L’ex-président du Honduras, condamné à 45 ans de prison aux États-Unis pour avoir inondé le pays de cocaïne, vient d’être libéré grâce à une grâce signée Donald Trump. Coïncidence ? Le Honduras vote dimanche et le parti de l’ex-chef d’État pourrait revenir au pouvoir. Quand la realpolitik dépasse la justice…

Imaginez la scène : un homme condamné à quarante-cinq ans de prison pour avoir facilité l’entrée de centaines de tonnes de cocaïne sur le territoire américain sort libre, presque du jour au lendemain. Pas d’appel gagné, pas de réduction de peine. Juste une signature au bas d’un document présidentiel. C’est exactement ce qui vient d’arriver à Juan Orlando Hernández, ancien président du Honduras.

Une libération aussi soudaine que retentissante

C’est par un simple message sur les réseaux sociaux que l’épouse de l’ex-chef d’État, Ana García de Hernández, a annoncé la nouvelle. « Après presque quatre années de douleur, d’attente et d’épreuves difficiles, mon mari est à nouveau un homme libre, en vertu de la grâce présidentielle », a-t-elle écrit, la voix visiblement émue.

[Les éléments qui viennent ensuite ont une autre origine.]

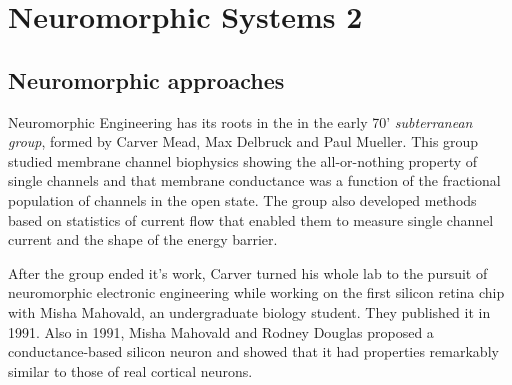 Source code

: \documentclass[main]{subfiles}
\begin{document}
\newpage
\section{Neuromorphic Systems 2} \label{l12}

\subsection{Neuromorphic approaches}
Neuromorphic Engineering has its roots in the in the early 70' \textit{subterranean group}, formed by Carver Mead, Max Delbruck and Paul Mueller. This group studied membrane channel biophysics showing the all-or-nothing property of single channels and that membrane conductance was a function of the fractional population of channels in the open state. The group also developed methods based on statistics of current flow that enabled them to measure single channel current and the shape of the energy barrier.

After the group ended it's work, Carver turned his whole lab to the pursuit of neuromorphic electronic engineering while working on the first silicon retina chip with Misha Mahovald, an undergraduate biology student. They published it in 1991.
Also in 1991, Misha Mahovald and Rodney Douglas proposed a conductance-based silicon neuron and showed that it had properties remarkably similar to those of real cortical neurons.
\end{document}
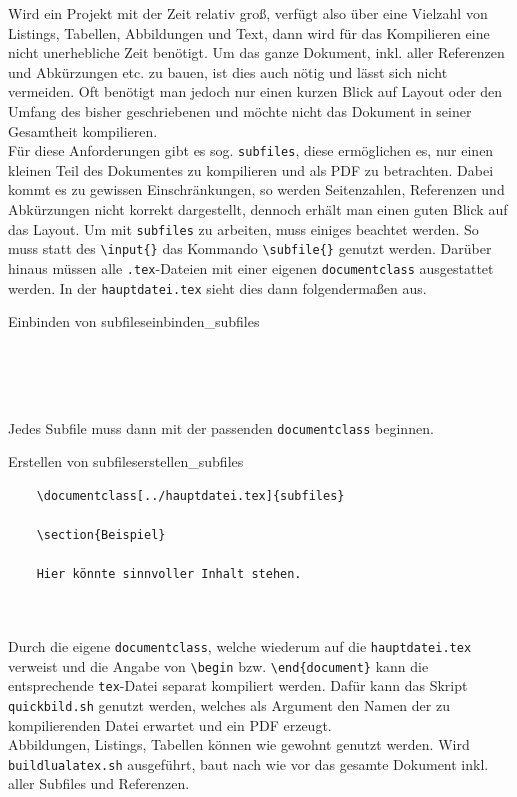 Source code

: Wird ein Projekt mit der Zeit relativ groß, verfügt also über eine Vielzahl von
Listings, Tabellen, Abbildungen und Text, dann wird für das Kompilieren eine nicht
unerhebliche Zeit benötigt. Um das ganze Dokument, inkl. aller Referenzen und
Abkürzungen etc. zu bauen, ist dies auch nötig und lässt sich nicht vermeiden.
Oft benötigt man jedoch nur einen kurzen Blick auf Layout oder den Umfang des bisher
geschriebenen und möchte nicht das Dokument in seiner Gesamtheit kompilieren.\\
Für diese Anforderungen gibt es sog. \texttt{subfiles}, diese ermöglichen es, nur
einen kleinen Teil des Dokumentes zu kompilieren und als PDF zu betrachten. Dabei
kommt es zu gewissen Einschränkungen, so werden Seitenzahlen, Referenzen und Abkürzungen
nicht korrekt dargestellt, dennoch erhält man einen guten Blick auf das Layout.
Um mit \texttt{subfiles} zu arbeiten, muss einiges beachtet werden.
So muss statt des \texttt{\textbackslash input\{\}} das Kommando \texttt{\textbackslash subfile\{\}}
genutzt werden. Darüber hinaus müssen alle \texttt{.tex}-Dateien mit einer eigenen \texttt{documentclass}
ausgestattet werden. In der \texttt{hauptdatei.tex} sieht dies dann folgendermaßen aus.

\begin{code}{Einbinden von subfiles}{einbinden_subfiles}
\begin{verbatim}
	
	
	
\end{verbatim}
\end{code}

Jedes Subfile muss dann mit der passenden \texttt{documentclass} beginnen. 

\begin{code}{Erstellen von subfiles}{erstellen_subfiles}
\begin{verbatim}
	\documentclass[../hauptdatei.tex]{subfiles}
	
	\section{Beispiel}

	Hier könnte sinnvoller Inhalt stehen. 

	
\end{verbatim}
\end{code}

Durch die eigene \texttt{documentclass}, welche wiederum auf die \texttt{hauptdatei.tex} verweist und 
die Angabe von \texttt{\textbackslash begin} bzw. \texttt{\textbackslash end\{document\}} kann die entsprechende 
\texttt{tex}-Datei separat kompiliert werden. Dafür kann das Skript \texttt{quickbild.sh} genutzt werden, welches 
als Argument den Namen der zu kompilierenden Datei erwartet und ein PDF erzeugt.\\
Abbildungen, Listings, Tabellen können wie gewohnt genutzt werden. Wird \texttt{buildlualatex.sh} ausgeführt, 
baut nach wie vor das gesamte Dokument inkl. aller Subfiles und Referenzen. 
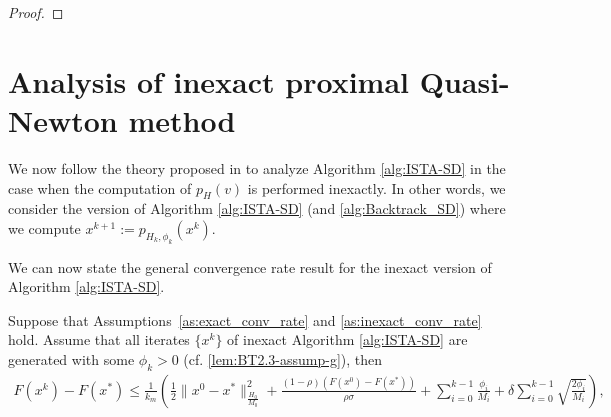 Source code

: \documentclass[11pt]{article}
\numberwithin{equation}{section}
\begin{document}
\begin{proof}
\end{proof}

\section{Analysis of inexact proximal Quasi-Newton method} %
\label{sec:conv_inexact}

We now follow the theory proposed in  \cite{Schmidtetal} to analyze Algorithm \ref{alg:ISTA-SD}  in the case when the computation of $p_H( v)$ is performed inexactly. 
In other words, we consider the version of Algorithm \ref{alg:ISTA-SD} (and \ref{alg:Backtrack_SD}) where we compute 
$x^{k+1}  := p_{H_k, \phi_k}(x^k)$.



We can now state the general convergence rate result for the inexact version of Algorithm \ref{alg:ISTA-SD}.

\begin{theorem}\label{th:inexact_conv_rate}
Suppose that Assumptions~\ref{as:exact_conv_rate} and \ref{as:inexact_conv_rate} hold. 
Assume that all iterates $\{x^k\}$ of inexact Algorithm \ref{alg:ISTA-SD} are generated with some $\phi_k>0$ (cf. \eqref{lem:BT2.3-assump-g}), then
\begin{align}
    \label{eq:bound_F_F*}
    F(x^k) - F(x^*) \leq 
    \frac{1}{k_m} \left( \frac{1}{2} \|x^0-x^*\|_{\frac{H_0}{M_0}}^2 
    + \frac{(1-\rho)(F(x^0)-F(x^*))}{\rho\sigma} 
    + \sum_{i=0}^{k-1}\frac{\phi_i}{M_i}
    + \delta\sum_{i=0}^{k-1} \sqrt{\frac{2\phi_i}{M_i}} \right),
\end{align}
\end{theorem}
\end{document}
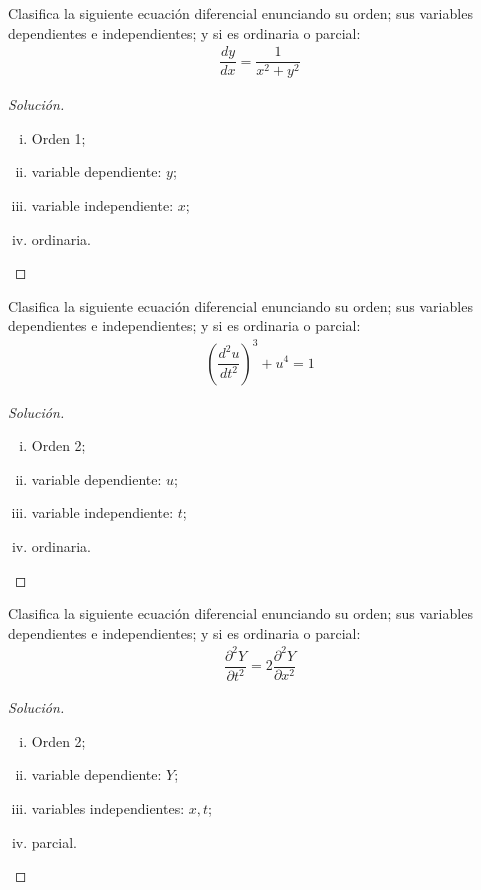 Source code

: \begin{resuelto}
	Clasifica la siguiente ecuación diferencial enunciando su orden; sus variables dependientes e independientes; y si es ordinaria o parcial:
\begin{align}
	\dfrac{dy}{dx}= \dfrac{1}{x^{2}+y^{2}}
\end{align}
\end{resuelto}
\begin{proof}[Solución]
	\begin{enumerate}[(i)]
		\item Orden 1;
		\item variable dependiente: $ y $;
		\item variable independiente: $ x $;
		\item ordinaria.
	\end{enumerate}
\end{proof}


\begin{resuelto}
	Clasifica la siguiente ecuación diferencial enunciando su orden; sus variables dependientes e independientes; y si es ordinaria o parcial:
\begin{align}
	\left(\dfrac{d^{2}u}{dt^{2}}\right)^{3}+u^{4}=1
\end{align}
\end{resuelto}
\begin{proof}[Solución]
	\begin{enumerate}[(i)]
		\item Orden 2;
		\item variable dependiente: $ u $;
		\item variable independiente: $ t $;
		\item ordinaria.
	\end{enumerate}
\end{proof}



\begin{resuelto}
	Clasifica la siguiente ecuación diferencial enunciando su orden; sus variables dependientes e independientes; y si es ordinaria o parcial:
\begin{align}
	\dfrac{\partial^{2}Y}{\partial t^{2}} = 2\dfrac{\partial^{2}Y}{\partial x^{2}}
\end{align}
\end{resuelto}
\begin{proof}[Solución]
	\begin{enumerate}[(i)]
		\item Orden 2;
		\item variable dependiente: $ Y $;
		\item variables independientes: $ x,t $;
		\item parcial.
	\end{enumerate}
\end{proof}



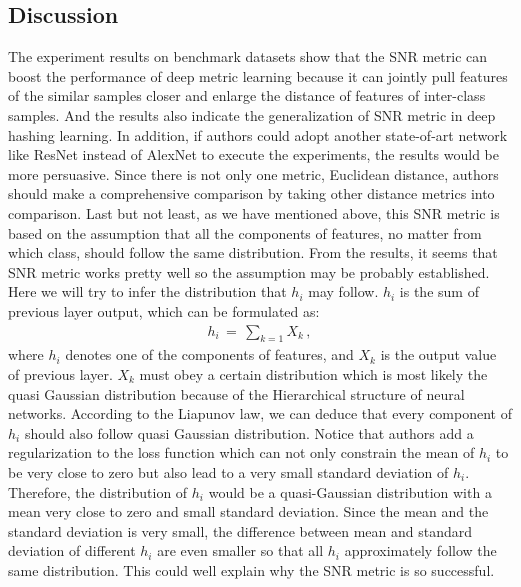 \documentclass[12pt,paper=a4]{scrartcl}
\theoremstyle{break}
\begin{document}
\subsection{Discussion}
The experiment results on benchmark datasets show that the SNR metric can boost the performance of deep metric learning because it can jointly pull features of the similar samples closer and enlarge the distance of features of inter-class samples. And the results also indicate the generalization of SNR metric in deep hashing learning. In addition, if authors could adopt another state-of-art network like ResNet instead of AlexNet to execute the experiments, the results would be more persuasive. Since there is not only one metric, Euclidean distance, authors should make a comprehensive comparison by taking other distance metrics into comparison. Last but not least, as we have mentioned above, this SNR metric is based on the assumption that all the components of features, no matter from which class, should follow the same distribution. From the results, it seems that SNR metric works pretty well so the assumption may be probably established. Here we will try to infer the distribution that $h_i$ may follow. $h_i$ is the sum of previous layer output, which can be formulated as:
\begin{align}
h_i\, =\, \sum_{k=1}X_k\, ,
\end{align}
where $h_i$ denotes one of the components of features, and $X_k$ is the output value of previous layer. $X_k$ must obey a certain distribution which is most likely the quasi Gaussian distribution because of the Hierarchical structure of neural networks. According to the Liapunov law, we can deduce that every component of $h_i$ should also follow quasi Gaussian distribution. Notice that authors add a regularization to the loss function which can not only constrain the mean of $h_i$ to be very close to zero but also lead to a very small standard deviation of $h_i$. Therefore, the distribution of $h_i$ would be a quasi-Gaussian distribution with a mean very close to zero and small standard deviation. Since the mean and the standard deviation is very small, the difference between mean and standard deviation of different $h_i$ are even smaller so that all $h_i$ approximately follow the same distribution. This could well explain why the SNR metric is so successful.
\end{document}
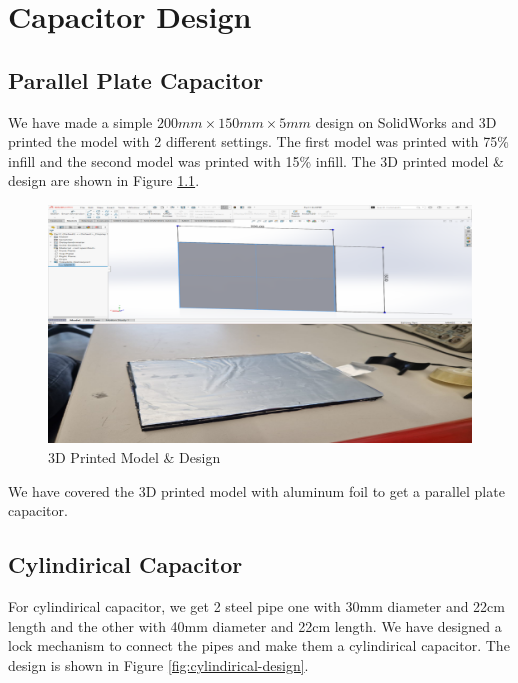 \chapter{Capacitor Design}

\section{Parallel Plate Capacitor}

We have made a simple $200mm\times150mm\times5mm$ design on SolidWorks and 3D printed the model with 2 different settings. The first model was printed with 75\% infill and the second model was printed with 15\% infill. The 3D printed model \& design are shown in Figure \ref{fig:3d-printed-models}.

\begin{figure}[h]
    \centering
    \includegraphics[width=0.9\linewidth]{assets/parallel-plate-design.png}
    \caption{3D Printed Model \& Design}
    \label{fig:3d-printed-models}
\end{figure}

We have covered the 3D printed model with aluminum foil to get a parallel plate capacitor.

\newpage
\thispagestyle{plain}

\section{Cylindirical Capacitor}
For cylindirical capacitor, we get 2 steel pipe one with 30mm diameter and 22cm length and the other with 40mm diameter and 22cm length. We have designed a lock mechanism to connect the pipes and make them a cylindirical capacitor. The design is shown in Figure \ref{fig:cylindirical-design}.

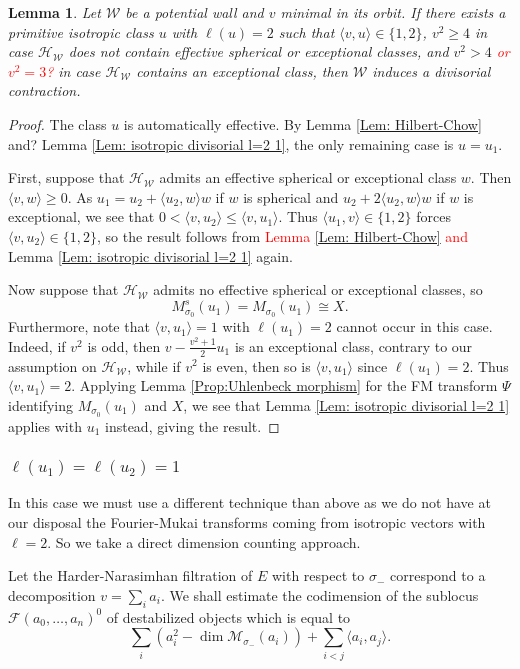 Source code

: \documentclass[leqno,11pt]{amsart}
\def\dim{\mathop{\mathrm{dim}}\nolimits}
\newtheorem{Lem}[Thm]{Lemma}
\theoremstyle{definition}
\def\FF{\ensuremath{\mathcal F}}
\def\HH{\ensuremath{\mathcal H}}
\def\MM{\ensuremath{\mathcal M}}
\def\WW{\ensuremath{\mathcal W}}
\begin{document}
\begin{Lem}\label{Lem: isotropic divisorial l=2 3}
Let $\WW$ be a potential wall and $v$ minimal in its orbit.  If there exists a primitive isotropic class $u$ with $\ell(u)=2$ such that $\langle v,u\rangle\in\{1,2\}$, $v^2\geq 4$ in case $\HH_{\WW}$ does not contain effective spherical or exceptional classes, and $v^2 > 4$ \textcolor{red}{or $v^2=3$?} in case $\HH_{\WW}$ contains an exceptional class, then $\WW$ induces a divisorial contraction.
\end{Lem}
\begin{proof}
The class $u$ is automatically effective.  
By {\color{red} Lemma \ref{Lem: Hilbert-Chow} and?} Lemma \ref{Lem: isotropic divisorial l=2 1}, the only remaining case is $u=u_1$.  

First, suppose that $\HH_{\WW}$ admits an effective spherical or exceptional class $w$.  Then $\langle v,w\rangle\geq 0$.  As $u_1=u_2+\langle u_2,w\rangle w$ if $w$ is spherical and $u_2+2\langle u_2,w\rangle w$ if $w$ is exceptional, we see that $0<\langle v,u_2\rangle\leq\langle v,u_1\rangle$.  Thus $\langle u_1,v\rangle\in\{1,2\}$ forces $\langle v,u_2\rangle\in\{1,2\}$, so the result follows from \textcolor{red}{Lemma \ref{Lem: Hilbert-Chow} and } Lemma \ref{Lem: isotropic divisorial l=2 1} again.

Now suppose that $\HH_{\WW}$ admits no effective spherical or exceptional classes, so $$M_{\sigma_0}^s(u_1)=M_{\sigma_0}(u_1)\cong X.$$  Furthermore, note that $\langle v,u_1\rangle=1$ with $\ell(u_1)=2$ cannot occur in this case.  Indeed, if $v^2$ is odd, then $v-\frac{v^2+1}{2}u_1$ is an exceptional class, contrary to our assumption on $\HH_\WW$, while if $v^2$ is even, then so is $\langle v,u_1\rangle$ since $\ell(u_1)=2$.  Thus $\langle v,u_1\rangle=2$.  Applying Lemma \ref{Prop:Uhlenbeck morphism} for the FM transform $\Psi$ identifying $M_{\sigma_0}(u_1)$ and $X$, 
we see that 
Lemma \ref{Lem: isotropic divisorial l=2 1} applies with $u_1$ instead, giving the result.
\end{proof}

\subsubsection{$\ell(u_1)=\ell(u_2)=1$} In this case we must use a different technique than above as we do not have at our disposal the Fourier-Mukai transforms coming from isotropic vectors with $\ell=2$.  So we take a direct dimension counting approach.  

Let the Harder-Narasimhan filtration of $E$ with respect to $\sigma_-$ correspond to a decomposition $v=\sum_i a_i$.  We shall estimate the codimension of the sublocus $\FF(a_0,\ldots,a_n)^0$ of destabilized objects which is equal to
 \begin{equation}
\sum_i (a_i^2-\dim \MM_{\sigma_-}(a_i))+\sum_{i<j}\langle a_i,a_j \rangle.
\end{equation}
\end{document}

Le lendemain même, le site officiel du Bureau fédéral des prisons confirmait la sortie d’un détenu correspondant au nom et à l’âge de Juan Orlando Hernández, libéré d’un établissement de Virginie-Occidentale. Quatre années derrière les barreaux, et puis plus rien. Un coup de tampon, et le voilà redevenu citoyen ordinaire… ou presque.

De président à prisonnier : rappel des faits

Juan Orlando Hernández a dirigé le Honduras de 2014 à 2022 sous l’étiquette du Parti national, formation de droite. Allié historique des États-Unis dans la lutte antidrogue, il posait volontiers en rempart contre les cartels. Pourtant, en 2022, quelques semaines seulement après avoir quitté le pouvoir, il était extradé vers New York.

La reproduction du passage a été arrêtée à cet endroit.